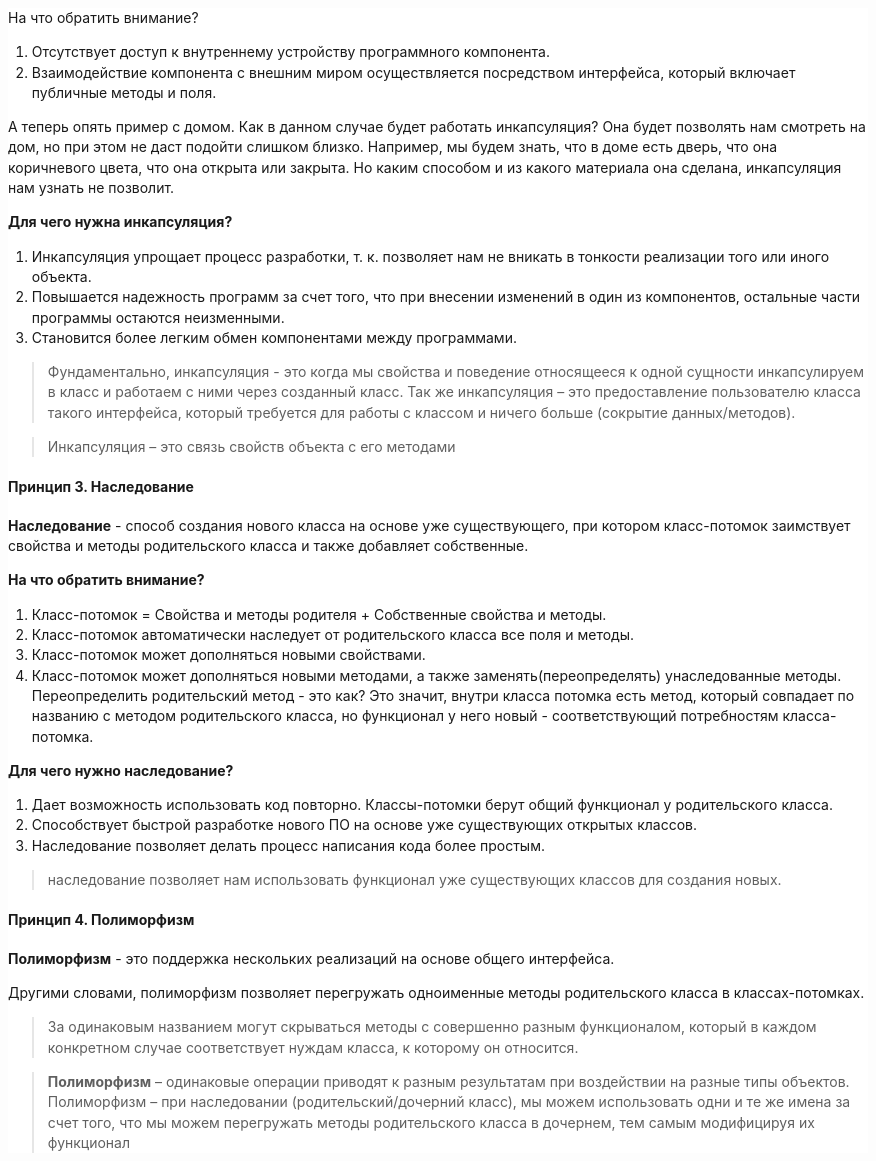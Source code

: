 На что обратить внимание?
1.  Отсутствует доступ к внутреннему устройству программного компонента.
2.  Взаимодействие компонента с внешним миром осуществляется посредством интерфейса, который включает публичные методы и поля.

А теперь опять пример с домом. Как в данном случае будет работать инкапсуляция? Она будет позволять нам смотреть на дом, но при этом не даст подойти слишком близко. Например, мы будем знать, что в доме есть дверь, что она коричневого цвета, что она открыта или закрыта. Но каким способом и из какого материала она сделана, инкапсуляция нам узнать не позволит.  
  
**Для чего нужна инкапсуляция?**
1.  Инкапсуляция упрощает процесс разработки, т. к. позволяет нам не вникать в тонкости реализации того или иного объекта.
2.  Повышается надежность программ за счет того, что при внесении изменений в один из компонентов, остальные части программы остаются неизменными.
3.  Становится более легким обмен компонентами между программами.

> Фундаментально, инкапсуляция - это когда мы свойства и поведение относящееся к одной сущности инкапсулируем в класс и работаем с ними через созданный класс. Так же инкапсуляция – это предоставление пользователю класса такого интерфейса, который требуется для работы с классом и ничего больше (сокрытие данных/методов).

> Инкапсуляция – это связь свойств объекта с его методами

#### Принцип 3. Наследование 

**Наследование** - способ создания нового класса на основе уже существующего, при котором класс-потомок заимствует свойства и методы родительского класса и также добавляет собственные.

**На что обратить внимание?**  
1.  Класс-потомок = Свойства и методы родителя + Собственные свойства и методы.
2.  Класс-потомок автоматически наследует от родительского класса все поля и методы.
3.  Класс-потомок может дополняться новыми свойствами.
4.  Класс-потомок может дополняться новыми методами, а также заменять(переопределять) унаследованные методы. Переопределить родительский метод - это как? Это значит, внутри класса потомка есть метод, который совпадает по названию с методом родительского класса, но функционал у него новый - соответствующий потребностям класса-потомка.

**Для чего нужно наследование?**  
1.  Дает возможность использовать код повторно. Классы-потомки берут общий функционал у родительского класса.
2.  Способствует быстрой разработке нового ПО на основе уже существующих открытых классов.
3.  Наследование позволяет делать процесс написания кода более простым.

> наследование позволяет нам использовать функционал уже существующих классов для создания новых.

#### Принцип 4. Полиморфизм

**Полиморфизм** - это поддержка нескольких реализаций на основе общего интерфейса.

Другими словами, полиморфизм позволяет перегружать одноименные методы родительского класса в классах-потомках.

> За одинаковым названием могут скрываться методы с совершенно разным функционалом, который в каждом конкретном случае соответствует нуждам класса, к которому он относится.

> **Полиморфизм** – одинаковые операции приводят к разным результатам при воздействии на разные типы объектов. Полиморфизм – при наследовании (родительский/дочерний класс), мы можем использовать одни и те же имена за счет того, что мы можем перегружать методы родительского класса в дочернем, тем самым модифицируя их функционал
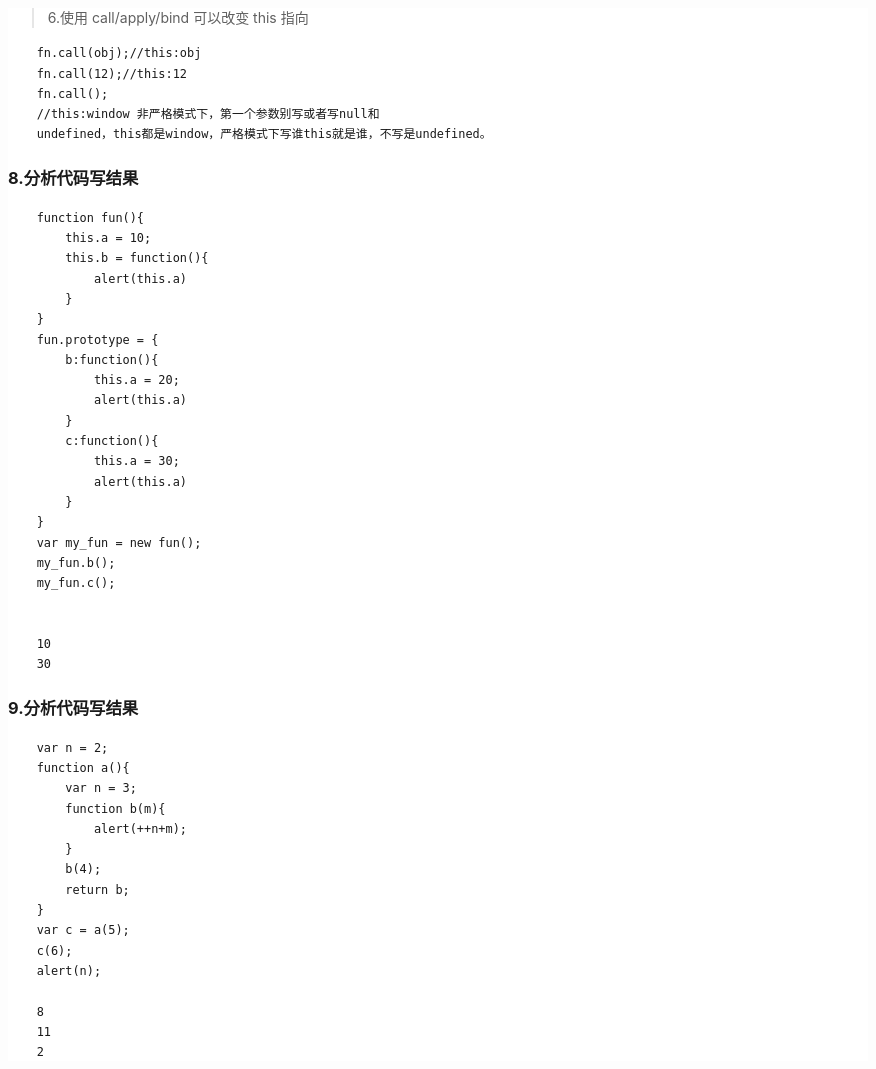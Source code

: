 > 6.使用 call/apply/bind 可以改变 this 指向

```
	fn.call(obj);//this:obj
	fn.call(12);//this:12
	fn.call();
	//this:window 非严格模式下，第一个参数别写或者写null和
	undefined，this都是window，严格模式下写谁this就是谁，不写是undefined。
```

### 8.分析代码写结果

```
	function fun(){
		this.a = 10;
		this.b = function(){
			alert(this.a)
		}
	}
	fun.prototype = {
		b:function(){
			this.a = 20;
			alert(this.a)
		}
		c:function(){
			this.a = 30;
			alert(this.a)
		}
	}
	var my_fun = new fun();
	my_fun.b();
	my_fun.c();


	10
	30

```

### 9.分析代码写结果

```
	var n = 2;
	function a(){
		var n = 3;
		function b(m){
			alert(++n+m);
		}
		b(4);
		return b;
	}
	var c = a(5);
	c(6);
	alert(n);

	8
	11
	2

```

^^^^

_PROBLEM TO WORK ON_:
Reproduce the data above verbatim, minus any images.

_TASK OUTPUT_:
Source code

: На что обратить внимание?
1.  Отсутствует доступ к внутреннему устройству программного компонента.
2.  Взаимодействие компонента с внешним миром осуществляется посредством интерфейса, который включает публичные методы и поля.

А теперь опять пример с домом. Как в данном случае будет работать инкапсуляция? Она будет позволять нам смотреть на дом, но при этом не даст подойти слишком близко. Например, мы будем знать, что в доме есть дверь, что она коричневого цвета, что она открыта или закрыта. Но каким способом и из какого материала она сделана, инкапсуляция нам узнать не позволит.  
  
**Для чего нужна инкапсуляция?**
1.  Инкапсуляция упрощает процесс разработки, т. к. позволяет нам не вникать в тонкости реализации того или иного объекта.
2.  Повышается надежность программ за счет того, что при внесении изменений в один из компонентов, остальные части программы остаются неизменными.
3.  Становится более легким обмен компонентами между программами.

> Фундаментально, инкапсуляция - это когда мы свойства и поведение относящееся к одной сущности инкапсулируем в класс и работаем с ними через созданный класс. Так же инкапсуляция – это предоставление пользователю класса такого интерфейса, который требуется для работы с классом и ничего больше (сокрытие данных/методов).

> Инкапсуляция – это связь свойств объекта с его методами

#### Принцип 3. Наследование 

**Наследование** - способ создания нового класса на основе уже существующего, при котором класс-потомок заимствует свойства и методы родительского класса и также добавляет собственные.

**На что обратить внимание?**  
1.  Класс-потомок = Свойства и методы родителя + Собственные свойства и методы.
2.  Класс-потомок автоматически наследует от родительского класса все поля и методы.
3.  Класс-потомок может дополняться новыми свойствами.
4.  Класс-потомок может дополняться новыми методами, а также заменять(переопределять) унаследованные методы. Переопределить родительский метод - это как? Это значит, внутри класса потомка есть метод, который совпадает по названию с методом родительского класса, но функционал у него новый - соответствующий потребностям класса-потомка.

**Для чего нужно наследование?**  
1.  Дает возможность использовать код повторно. Классы-потомки берут общий функционал у родительского класса.
2.  Способствует быстрой разработке нового ПО на основе уже существующих открытых классов.
3.  Наследование позволяет делать процесс написания кода более простым.

> наследование позволяет нам использовать функционал уже существующих классов для создания новых.

#### Принцип 4. Полиморфизм

**Полиморфизм** - это поддержка нескольких реализаций на основе общего интерфейса.

Другими словами, полиморфизм позволяет перегружать одноименные методы родительского класса в классах-потомках.

> За одинаковым названием могут скрываться методы с совершенно разным функционалом, который в каждом конкретном случае соответствует нуждам класса, к которому он относится.

> **Полиморфизм** – одинаковые операции приводят к разным результатам при воздействии на разные типы объектов. Полиморфизм – при наследовании (родительский/дочерний класс), мы можем использовать одни и те же имена за счет того, что мы можем перегружать методы родительского класса в дочернем, тем самым модифицируя их функционал
Source code

: > 6.使用 call/apply/bind 可以改变 this 指向

```
	fn.call(obj);//this:obj
	fn.call(12);//this:12
	fn.call();
	//this:window 非严格模式下，第一个参数别写或者写null和
	undefined，this都是window，严格模式下写谁this就是谁，不写是undefined。
```

### 8.分析代码写结果

```
	function fun(){
		this.a = 10;
		this.b = function(){
			alert(this.a)
		}
	}
	fun.prototype = {
		b:function(){
			this.a = 20;
			alert(this.a)
		}
		c:function(){
			this.a = 30;
			alert(this.a)
		}
	}
	var my_fun = new fun();
	my_fun.b();
	my_fun.c();


	10
	30

```

### 9.分析代码写结果

```
	var n = 2;
	function a(){
		var n = 3;
		function b(m){
			alert(++n+m);
		}
		b(4);
		return b;
	}
	var c = a(5);
	c(6);
	alert(n);

	8
	11
	2

```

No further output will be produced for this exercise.